Stored items from a collection
□ □ □ □ □

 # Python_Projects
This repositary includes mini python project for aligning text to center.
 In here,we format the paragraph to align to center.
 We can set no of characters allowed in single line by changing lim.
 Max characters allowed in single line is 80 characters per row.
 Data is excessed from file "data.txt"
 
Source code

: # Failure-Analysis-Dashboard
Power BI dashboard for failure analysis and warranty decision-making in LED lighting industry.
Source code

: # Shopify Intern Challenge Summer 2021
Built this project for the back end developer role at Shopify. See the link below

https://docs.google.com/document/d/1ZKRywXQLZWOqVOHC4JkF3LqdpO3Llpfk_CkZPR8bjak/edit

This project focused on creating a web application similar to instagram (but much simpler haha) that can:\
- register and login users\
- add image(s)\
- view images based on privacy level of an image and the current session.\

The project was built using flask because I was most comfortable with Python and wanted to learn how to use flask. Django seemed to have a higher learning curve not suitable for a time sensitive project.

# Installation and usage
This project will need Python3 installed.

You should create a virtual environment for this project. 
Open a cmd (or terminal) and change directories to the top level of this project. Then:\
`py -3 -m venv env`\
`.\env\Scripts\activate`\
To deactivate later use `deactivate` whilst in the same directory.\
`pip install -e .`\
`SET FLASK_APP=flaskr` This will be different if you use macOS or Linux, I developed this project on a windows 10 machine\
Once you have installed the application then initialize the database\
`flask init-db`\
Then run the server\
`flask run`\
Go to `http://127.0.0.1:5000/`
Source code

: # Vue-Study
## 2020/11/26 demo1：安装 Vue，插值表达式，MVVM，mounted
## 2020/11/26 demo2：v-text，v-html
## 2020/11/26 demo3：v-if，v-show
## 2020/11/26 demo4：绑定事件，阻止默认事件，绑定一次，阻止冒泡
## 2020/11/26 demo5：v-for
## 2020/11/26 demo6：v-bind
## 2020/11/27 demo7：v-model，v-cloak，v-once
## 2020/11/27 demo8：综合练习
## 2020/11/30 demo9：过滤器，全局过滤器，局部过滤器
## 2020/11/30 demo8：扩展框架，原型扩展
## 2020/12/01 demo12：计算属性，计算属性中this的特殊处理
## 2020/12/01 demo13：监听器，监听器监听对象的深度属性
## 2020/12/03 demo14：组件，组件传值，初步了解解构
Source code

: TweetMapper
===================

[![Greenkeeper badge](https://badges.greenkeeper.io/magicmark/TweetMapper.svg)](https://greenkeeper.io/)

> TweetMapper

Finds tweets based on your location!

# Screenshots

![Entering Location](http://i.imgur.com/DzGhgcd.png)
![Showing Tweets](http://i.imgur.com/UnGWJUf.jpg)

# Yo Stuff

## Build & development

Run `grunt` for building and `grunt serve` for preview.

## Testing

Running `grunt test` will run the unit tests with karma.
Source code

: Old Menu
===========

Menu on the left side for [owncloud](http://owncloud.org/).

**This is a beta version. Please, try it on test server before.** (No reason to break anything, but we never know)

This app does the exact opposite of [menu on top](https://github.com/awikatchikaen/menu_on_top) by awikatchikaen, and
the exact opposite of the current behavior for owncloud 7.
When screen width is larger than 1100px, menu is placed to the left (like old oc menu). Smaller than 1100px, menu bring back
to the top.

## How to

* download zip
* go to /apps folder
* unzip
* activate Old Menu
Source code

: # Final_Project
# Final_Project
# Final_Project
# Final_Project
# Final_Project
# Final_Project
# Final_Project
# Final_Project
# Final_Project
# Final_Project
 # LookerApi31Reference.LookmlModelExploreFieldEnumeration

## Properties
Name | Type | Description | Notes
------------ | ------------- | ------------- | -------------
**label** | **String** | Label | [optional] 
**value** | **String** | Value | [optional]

□ □ □ □ □

*AIM OF THE TASK*:
Report the number of lines in the entries where the word "owncloud" occurs, and add nothing else.

*THE COMPLETED TASK*:
2